Raghuveer gave a good argument yesterday: “The hot dog guy would eat all the pre-seminar cookies, so that’s a definite no.” But this was defeated by the best recommendation we’ve ever had in the history of the Greatest Seminar Speaker contest, from Jeff:

Garbage In, Garbage Out: Mass Consumption and Its Aftermath
Takeru Kobayashi

Note: Attendance at both sessions is mandatory.

Best. Seminar. Ever.

So hot dog guy is set to go to the next round, against today’s victor.

It’s the wittiest man who ever lived, vs. an unseeded entry in the People from New Jersey category. So whaddya want: some 125-year-old jokes, or a guy who probably sounds like a Joe Pesci imitator? You think I’m funny? I’m funny how, I mean funny like I’m a clown, I amuse you?

Again, the full bracket is here, and here are the rules:

We’re trying to pick the ultimate seminar speaker. I’m not asking for the most popular speaker, or the most relevant, or the best speaker, or the deepest, or even the coolest, but rather some combination of the above.

I’ll decide each day’s winner not based on a popular vote but based on the strength and amusingness of the arguments given by advocates on both sides.
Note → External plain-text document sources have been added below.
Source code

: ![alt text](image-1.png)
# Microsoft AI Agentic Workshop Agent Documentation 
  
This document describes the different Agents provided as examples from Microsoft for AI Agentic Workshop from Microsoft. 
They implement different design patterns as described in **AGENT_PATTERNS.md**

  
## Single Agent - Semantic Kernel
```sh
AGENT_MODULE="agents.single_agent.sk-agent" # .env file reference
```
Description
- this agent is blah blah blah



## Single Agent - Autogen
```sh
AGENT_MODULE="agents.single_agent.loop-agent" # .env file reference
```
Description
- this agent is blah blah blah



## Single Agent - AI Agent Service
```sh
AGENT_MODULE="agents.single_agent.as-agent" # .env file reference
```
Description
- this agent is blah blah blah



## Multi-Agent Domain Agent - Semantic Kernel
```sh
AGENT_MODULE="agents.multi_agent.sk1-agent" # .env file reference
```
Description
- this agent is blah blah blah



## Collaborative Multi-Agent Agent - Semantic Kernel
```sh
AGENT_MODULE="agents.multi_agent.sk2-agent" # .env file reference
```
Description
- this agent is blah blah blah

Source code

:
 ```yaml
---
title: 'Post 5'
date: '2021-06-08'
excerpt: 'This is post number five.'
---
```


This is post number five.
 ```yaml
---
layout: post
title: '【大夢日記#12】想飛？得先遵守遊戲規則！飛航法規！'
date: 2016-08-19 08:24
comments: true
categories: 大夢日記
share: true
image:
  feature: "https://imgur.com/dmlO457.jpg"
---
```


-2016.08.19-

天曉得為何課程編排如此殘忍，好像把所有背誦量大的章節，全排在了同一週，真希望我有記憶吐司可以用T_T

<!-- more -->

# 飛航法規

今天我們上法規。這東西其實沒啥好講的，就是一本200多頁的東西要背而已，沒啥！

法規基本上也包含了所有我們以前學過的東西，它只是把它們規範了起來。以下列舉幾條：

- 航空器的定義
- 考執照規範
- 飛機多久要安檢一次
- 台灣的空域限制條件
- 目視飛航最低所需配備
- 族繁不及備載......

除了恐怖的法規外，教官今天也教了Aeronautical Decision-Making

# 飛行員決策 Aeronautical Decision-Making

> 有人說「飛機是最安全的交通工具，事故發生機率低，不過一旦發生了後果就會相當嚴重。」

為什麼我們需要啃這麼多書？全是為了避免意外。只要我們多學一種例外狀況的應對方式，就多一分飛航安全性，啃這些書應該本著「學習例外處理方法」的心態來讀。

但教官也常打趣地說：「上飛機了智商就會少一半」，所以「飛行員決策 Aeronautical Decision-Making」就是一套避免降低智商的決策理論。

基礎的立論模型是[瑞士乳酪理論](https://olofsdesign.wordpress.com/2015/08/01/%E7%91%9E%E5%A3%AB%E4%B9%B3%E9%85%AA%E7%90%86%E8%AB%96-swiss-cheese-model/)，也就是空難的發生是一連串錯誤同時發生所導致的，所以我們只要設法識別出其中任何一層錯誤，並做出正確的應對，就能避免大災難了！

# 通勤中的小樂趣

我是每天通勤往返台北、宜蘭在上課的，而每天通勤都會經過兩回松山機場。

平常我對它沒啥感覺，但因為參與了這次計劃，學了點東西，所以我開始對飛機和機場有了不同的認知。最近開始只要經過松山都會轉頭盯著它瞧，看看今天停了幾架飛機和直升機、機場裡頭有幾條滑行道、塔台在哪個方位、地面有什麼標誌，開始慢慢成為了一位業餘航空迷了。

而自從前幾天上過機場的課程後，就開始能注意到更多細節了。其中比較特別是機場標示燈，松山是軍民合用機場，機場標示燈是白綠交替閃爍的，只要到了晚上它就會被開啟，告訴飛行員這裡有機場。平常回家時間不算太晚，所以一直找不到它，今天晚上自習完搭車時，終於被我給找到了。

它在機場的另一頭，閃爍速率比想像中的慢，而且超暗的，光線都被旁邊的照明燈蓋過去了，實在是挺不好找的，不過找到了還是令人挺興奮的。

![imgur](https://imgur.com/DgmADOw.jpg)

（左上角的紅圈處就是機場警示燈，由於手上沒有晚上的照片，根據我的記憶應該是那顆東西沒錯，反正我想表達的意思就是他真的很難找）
So give it your best!

9 thoughts on “Oscar Wilde (1) vs. Joe Pesci; the Japanese dude who won the hot dog eating contest advances

  1. I tend to protect Oscar Wilde by not forcing him to meet the hot dog guy as I find a (suspicious) quote by Wilde: “I can’t stand people that do not take food seriously.”– it is suspicious because Wilde is likely to hold the largest amount of fake quotes. On the other hand, Joe Pesci also enjoyed eating Macaulay Culkin’s finger while they shot the movie Home Alone. In any case, Oscar Wilde has to be more tolerant.

    • But a reliable quote (from The Importance of Being Earnest, from which I also quoted above) runs as follows: “When I am in trouble, eating is the only thing that consoles me. Indeed, when I am in really great trouble, as any one who knows me intimately will tell you, I refuse everything except food and drink. At the present moment I am eating muffins because I am unhappy. Besides, I am particularly fond of muffins.”

      This comes from the character Algernon Moncrieff, a self-proclaimed Bunburyist whose culinary tastes may resemble Wilde’s somewhat. It leads me to think that Wilde would be quite content not only in the seminar setting, but in the matches leading up to it, if there were reasonably good refreshments at every stage. The hot dog guy might put him off momentarily, but muffins and cucumber sandwiches would set things right.

  2. “some 125-year-old jokes”

    But these wouldn’t be 125 year old jokes, but new jokes from a person who’s remained funny for 125 years.

    Let’s give Wilde last 7 days of the NYTimes and the Guardian, and then sit back and listen to a genius talk.

  3. I’d definitely rather hear Wilde, but I hate it when speakers aren’t live, and the video connections with Reading Gaol are lousy.

    Please, though. No Frankie Valli stories.